Gary Becker, Democracy, and the Rationality of the Marketplace

We are zeroing in on the core of the course. If our social actions are entirely mediated by the marketplace, then it stands to reason that these actions will lend themselves to the kinds of analysis practiced by the most rigorous price theorists at Chicago. And it also stands to reason that any and all outside interference in the marketplace will not only introduce elements into stochastic multivariate regression tables that make it impossible to draw accurate inferences, but precisely because they make rational inferences less likely they play havoc on a social formation shaped entirely (or mostly) by market forces.

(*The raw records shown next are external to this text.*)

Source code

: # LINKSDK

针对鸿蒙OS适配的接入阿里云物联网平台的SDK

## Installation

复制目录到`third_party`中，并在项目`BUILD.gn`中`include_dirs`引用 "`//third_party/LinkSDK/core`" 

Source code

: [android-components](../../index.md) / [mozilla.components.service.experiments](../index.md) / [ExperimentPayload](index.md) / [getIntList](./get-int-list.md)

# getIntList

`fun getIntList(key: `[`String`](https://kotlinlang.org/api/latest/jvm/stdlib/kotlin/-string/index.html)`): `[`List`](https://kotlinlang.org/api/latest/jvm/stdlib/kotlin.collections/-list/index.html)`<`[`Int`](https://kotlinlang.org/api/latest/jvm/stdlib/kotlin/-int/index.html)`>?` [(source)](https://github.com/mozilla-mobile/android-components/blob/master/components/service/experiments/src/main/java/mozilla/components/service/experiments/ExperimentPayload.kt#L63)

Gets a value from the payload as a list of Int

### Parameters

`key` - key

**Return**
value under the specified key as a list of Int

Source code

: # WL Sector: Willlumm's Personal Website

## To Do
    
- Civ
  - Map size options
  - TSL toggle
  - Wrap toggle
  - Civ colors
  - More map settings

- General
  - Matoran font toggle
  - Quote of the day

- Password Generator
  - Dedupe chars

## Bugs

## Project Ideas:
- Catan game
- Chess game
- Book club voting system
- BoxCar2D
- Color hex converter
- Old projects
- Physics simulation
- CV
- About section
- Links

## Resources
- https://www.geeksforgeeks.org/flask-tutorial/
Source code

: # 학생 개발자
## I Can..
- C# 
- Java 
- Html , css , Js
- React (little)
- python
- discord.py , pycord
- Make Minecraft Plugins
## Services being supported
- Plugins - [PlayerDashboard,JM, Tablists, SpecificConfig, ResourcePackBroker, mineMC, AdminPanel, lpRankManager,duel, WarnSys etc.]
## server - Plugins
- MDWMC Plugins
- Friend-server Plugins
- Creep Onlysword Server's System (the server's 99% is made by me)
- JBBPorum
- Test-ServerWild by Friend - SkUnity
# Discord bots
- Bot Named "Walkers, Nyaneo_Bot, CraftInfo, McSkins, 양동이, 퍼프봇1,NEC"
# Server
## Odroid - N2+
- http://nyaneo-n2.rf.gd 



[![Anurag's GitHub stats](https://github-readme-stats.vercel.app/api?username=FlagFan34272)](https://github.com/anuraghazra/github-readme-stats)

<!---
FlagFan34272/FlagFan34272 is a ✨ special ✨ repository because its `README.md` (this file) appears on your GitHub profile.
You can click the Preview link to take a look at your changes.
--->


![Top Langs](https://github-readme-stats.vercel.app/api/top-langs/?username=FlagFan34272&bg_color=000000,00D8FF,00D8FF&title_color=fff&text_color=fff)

This, of course, is a social tautology (or nearly such). But it is also what social scientists sometimes call a “real abstraction” in the sense that it is not a fiction, but actually has come to express itself in the ways that individuals and communities are constituted and social relations are mediated. However, even in its reality it remains an abstraction insofar as the interpretive categories by which it is grasped fit into a rational whole that remains self-referential by design and not by accident.

At the end of next week, the floor will drop out of the bottom of this self-referential system when Allen Bloom faults the victims of this closed system for their own increasing incapacity to think outside of it. In this way, the social and historical will be increasingly attenuated from two sides; from the side of economic neoclassical thought, on the one hand, and from the side of post-democratic political theory on the other.

Think of the largest roller coaster you have ever been on. You are plummeting to its trough. But now you are jolted from the side as well. Wow!